EXERCISE DETAILS -
The listing below begins with the first line you should copy; stop after the line containing "2. Add a row limit (1000).", and drop every picture.

++++++++++

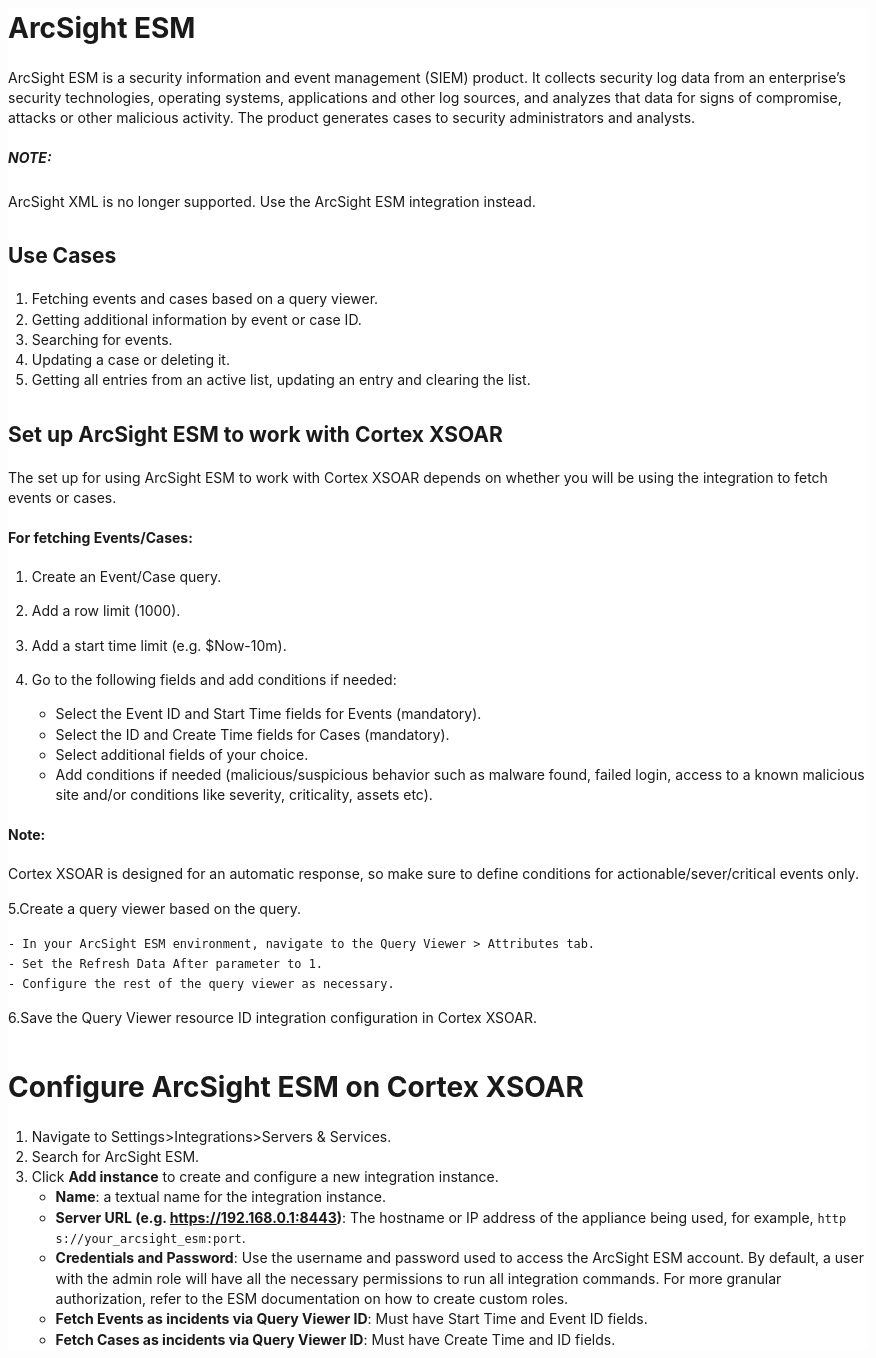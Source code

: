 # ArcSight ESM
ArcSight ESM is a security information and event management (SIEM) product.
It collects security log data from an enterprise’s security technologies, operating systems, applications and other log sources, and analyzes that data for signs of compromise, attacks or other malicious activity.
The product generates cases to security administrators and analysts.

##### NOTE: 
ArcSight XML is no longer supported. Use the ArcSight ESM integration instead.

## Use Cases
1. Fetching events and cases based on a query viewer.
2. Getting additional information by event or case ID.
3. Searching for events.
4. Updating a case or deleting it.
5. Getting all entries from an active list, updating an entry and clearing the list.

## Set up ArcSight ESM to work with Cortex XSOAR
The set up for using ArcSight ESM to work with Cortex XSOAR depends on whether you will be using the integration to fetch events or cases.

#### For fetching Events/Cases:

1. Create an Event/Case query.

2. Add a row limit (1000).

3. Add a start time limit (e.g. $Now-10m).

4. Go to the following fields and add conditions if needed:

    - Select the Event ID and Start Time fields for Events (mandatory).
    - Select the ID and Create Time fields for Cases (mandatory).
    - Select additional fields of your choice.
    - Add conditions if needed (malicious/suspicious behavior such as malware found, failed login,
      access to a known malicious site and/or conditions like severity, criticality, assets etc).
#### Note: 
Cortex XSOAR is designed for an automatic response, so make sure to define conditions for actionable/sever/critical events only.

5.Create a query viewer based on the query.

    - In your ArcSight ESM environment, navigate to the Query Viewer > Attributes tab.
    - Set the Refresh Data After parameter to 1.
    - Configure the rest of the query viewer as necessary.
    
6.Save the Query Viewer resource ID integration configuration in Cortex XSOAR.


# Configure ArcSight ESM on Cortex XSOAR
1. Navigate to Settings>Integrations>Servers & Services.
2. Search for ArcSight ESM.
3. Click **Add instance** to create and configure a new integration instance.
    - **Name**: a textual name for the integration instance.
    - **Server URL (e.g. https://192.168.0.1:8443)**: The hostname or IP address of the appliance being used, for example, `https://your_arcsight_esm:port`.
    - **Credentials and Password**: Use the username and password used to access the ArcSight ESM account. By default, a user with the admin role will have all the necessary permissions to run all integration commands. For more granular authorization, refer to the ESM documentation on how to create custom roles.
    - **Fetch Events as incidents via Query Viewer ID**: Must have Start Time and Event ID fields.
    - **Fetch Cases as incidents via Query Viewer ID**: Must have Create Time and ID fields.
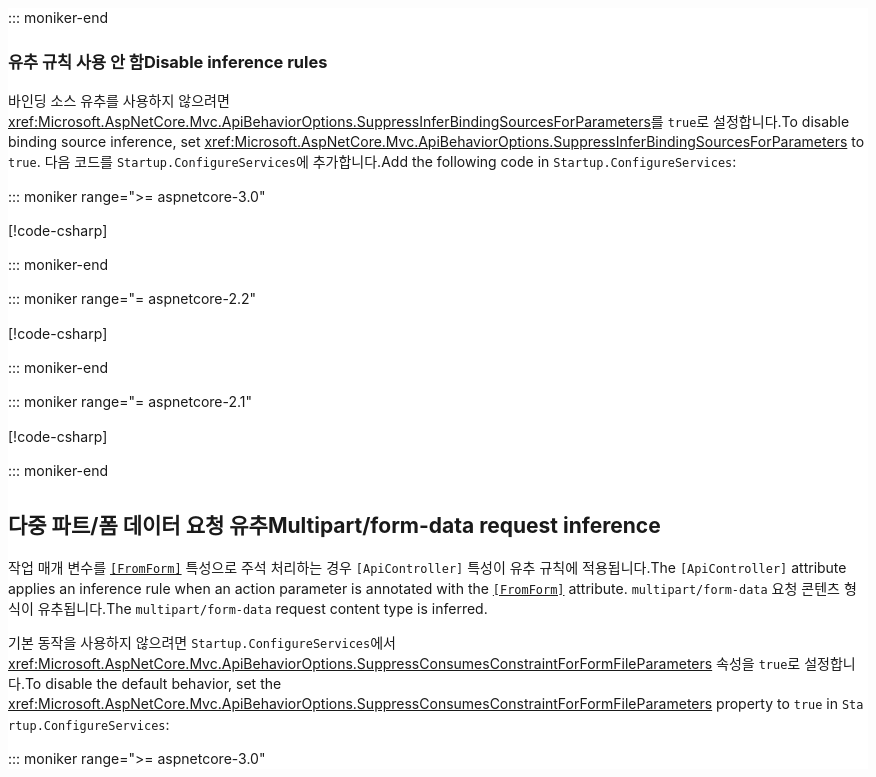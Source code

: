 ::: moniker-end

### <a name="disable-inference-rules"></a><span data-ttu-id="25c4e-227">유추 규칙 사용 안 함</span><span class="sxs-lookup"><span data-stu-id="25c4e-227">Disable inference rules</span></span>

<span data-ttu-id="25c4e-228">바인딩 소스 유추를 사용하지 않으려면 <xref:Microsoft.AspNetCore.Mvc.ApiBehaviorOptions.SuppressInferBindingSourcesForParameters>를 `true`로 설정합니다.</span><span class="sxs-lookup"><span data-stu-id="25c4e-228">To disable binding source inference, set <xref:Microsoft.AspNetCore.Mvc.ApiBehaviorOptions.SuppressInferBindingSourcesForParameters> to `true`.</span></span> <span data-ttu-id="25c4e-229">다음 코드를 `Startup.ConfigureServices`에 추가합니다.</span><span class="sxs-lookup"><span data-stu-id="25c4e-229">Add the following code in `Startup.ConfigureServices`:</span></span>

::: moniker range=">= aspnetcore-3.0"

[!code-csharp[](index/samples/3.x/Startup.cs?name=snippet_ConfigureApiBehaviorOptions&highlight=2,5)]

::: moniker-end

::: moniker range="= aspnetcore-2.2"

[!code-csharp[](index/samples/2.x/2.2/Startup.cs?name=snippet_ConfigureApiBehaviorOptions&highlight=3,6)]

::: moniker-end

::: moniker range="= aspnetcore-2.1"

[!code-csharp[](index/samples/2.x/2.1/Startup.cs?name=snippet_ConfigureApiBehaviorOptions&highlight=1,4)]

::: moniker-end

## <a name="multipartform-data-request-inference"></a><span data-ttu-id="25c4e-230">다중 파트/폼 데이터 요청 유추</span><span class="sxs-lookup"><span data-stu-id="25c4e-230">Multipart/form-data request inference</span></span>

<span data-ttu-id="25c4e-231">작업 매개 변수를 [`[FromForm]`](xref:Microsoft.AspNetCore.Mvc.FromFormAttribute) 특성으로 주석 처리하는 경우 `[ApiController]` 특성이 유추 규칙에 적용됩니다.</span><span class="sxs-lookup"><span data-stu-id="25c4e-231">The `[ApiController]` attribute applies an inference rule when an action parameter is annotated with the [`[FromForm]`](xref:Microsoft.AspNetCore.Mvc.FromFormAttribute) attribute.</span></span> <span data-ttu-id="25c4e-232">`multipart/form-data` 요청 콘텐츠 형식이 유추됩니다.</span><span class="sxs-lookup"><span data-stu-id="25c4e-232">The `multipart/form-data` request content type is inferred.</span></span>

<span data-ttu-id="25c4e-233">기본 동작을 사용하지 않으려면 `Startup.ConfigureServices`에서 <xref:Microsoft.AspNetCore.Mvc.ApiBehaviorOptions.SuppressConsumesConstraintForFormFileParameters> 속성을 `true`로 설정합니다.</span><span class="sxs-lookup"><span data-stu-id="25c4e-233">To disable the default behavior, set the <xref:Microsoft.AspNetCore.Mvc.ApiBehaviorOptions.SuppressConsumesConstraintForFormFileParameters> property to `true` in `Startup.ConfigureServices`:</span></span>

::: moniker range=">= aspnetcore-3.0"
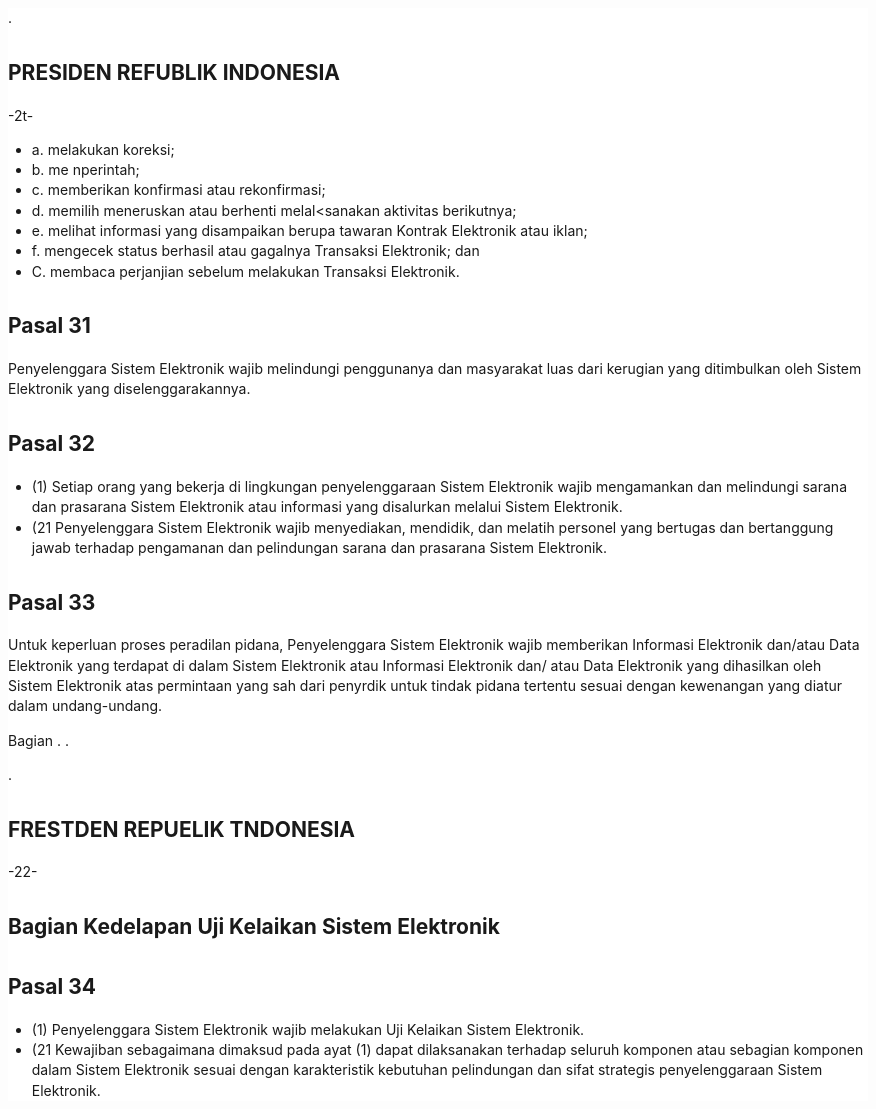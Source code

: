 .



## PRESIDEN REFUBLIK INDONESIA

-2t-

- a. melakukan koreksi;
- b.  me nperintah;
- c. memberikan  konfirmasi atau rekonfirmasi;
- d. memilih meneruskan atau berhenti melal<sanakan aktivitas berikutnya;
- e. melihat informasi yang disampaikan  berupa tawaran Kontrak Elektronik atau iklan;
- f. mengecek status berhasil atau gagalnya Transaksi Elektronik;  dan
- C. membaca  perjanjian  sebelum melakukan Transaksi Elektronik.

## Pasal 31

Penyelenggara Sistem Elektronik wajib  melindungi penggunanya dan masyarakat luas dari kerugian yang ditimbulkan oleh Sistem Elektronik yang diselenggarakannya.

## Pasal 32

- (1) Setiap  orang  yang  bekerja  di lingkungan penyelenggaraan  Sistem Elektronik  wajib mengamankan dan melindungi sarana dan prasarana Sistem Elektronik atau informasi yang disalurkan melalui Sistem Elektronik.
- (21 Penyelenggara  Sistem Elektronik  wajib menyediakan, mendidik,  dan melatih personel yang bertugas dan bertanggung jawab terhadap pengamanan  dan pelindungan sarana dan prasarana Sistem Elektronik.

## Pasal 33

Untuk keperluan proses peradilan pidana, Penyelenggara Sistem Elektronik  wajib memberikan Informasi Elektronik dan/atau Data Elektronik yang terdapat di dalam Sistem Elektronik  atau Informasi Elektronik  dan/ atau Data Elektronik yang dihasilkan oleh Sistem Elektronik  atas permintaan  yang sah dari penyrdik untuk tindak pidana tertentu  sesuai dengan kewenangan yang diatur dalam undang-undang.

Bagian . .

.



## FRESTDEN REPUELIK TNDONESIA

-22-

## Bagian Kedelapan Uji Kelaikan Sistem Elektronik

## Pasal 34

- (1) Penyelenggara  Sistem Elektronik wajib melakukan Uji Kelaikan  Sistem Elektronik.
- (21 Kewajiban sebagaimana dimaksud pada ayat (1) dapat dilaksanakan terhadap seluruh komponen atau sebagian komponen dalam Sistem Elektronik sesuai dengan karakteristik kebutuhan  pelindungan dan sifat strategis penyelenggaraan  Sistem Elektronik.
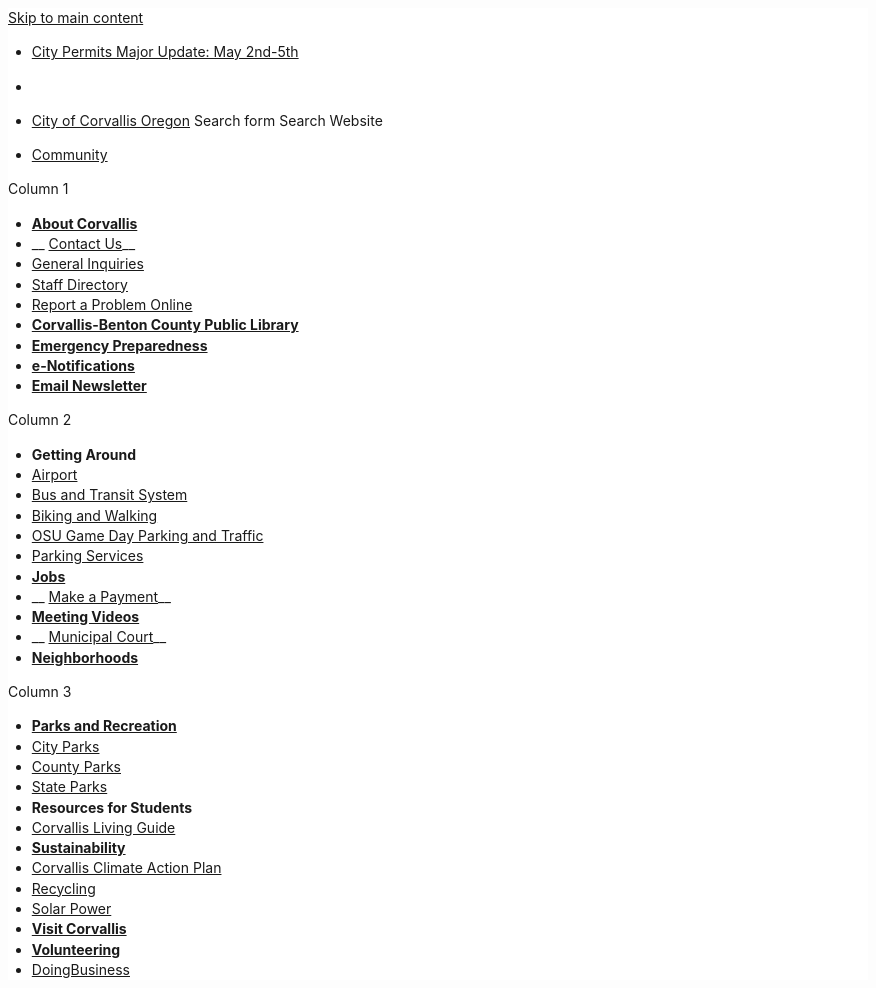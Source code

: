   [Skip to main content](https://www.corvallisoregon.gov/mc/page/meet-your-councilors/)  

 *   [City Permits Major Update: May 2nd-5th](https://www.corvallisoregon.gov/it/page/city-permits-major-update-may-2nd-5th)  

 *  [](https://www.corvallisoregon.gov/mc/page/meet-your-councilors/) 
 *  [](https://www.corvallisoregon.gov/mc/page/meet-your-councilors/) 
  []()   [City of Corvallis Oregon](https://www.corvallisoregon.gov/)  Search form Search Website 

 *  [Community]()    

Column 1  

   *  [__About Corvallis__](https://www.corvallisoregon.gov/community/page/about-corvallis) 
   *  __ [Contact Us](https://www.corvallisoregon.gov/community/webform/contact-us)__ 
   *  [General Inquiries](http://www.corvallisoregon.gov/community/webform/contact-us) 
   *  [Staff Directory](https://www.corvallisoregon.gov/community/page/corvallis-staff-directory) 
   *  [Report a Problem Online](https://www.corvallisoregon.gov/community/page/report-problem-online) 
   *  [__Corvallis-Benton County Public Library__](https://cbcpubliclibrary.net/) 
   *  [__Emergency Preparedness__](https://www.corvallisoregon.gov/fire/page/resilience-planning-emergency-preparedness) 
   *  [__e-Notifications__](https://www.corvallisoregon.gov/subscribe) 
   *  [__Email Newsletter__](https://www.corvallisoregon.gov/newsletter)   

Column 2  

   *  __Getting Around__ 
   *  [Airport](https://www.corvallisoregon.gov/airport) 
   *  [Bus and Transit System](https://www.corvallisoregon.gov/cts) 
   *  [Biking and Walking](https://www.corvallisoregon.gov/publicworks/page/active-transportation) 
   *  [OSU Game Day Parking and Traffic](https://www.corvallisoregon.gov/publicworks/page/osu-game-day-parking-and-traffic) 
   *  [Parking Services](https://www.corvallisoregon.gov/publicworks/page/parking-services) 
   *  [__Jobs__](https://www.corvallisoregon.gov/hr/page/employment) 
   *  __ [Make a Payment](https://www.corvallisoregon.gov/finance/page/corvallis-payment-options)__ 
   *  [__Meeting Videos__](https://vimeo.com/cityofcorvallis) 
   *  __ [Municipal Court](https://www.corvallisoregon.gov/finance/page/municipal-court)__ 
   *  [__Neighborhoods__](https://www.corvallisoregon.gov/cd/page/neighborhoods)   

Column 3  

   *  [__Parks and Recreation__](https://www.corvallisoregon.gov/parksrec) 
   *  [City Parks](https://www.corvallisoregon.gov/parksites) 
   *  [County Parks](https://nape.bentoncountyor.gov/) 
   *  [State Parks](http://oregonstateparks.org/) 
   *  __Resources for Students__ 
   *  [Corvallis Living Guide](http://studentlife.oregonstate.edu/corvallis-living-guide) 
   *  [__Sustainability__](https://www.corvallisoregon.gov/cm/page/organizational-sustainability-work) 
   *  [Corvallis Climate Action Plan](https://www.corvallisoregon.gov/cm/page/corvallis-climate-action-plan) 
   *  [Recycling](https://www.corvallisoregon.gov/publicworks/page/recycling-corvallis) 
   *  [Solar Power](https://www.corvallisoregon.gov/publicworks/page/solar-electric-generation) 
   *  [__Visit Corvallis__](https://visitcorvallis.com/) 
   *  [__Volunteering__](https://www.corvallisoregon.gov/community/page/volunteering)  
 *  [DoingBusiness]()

++++++++++

OUTPUT OF THE TASK -
Source code

: # ArcSight ESM
ArcSight ESM is a security information and event management (SIEM) product.
It collects security log data from an enterprise’s security technologies, operating systems, applications and other log sources, and analyzes that data for signs of compromise, attacks or other malicious activity.
The product generates cases to security administrators and analysts.

##### NOTE: 
ArcSight XML is no longer supported. Use the ArcSight ESM integration instead.

## Use Cases
1. Fetching events and cases based on a query viewer.
2. Getting additional information by event or case ID.
3. Searching for events.
4. Updating a case or deleting it.
5. Getting all entries from an active list, updating an entry and clearing the list.

## Set up ArcSight ESM to work with Cortex XSOAR
The set up for using ArcSight ESM to work with Cortex XSOAR depends on whether you will be using the integration to fetch events or cases.

#### For fetching Events/Cases:

1. Create an Event/Case query.

2. Add a row limit (1000).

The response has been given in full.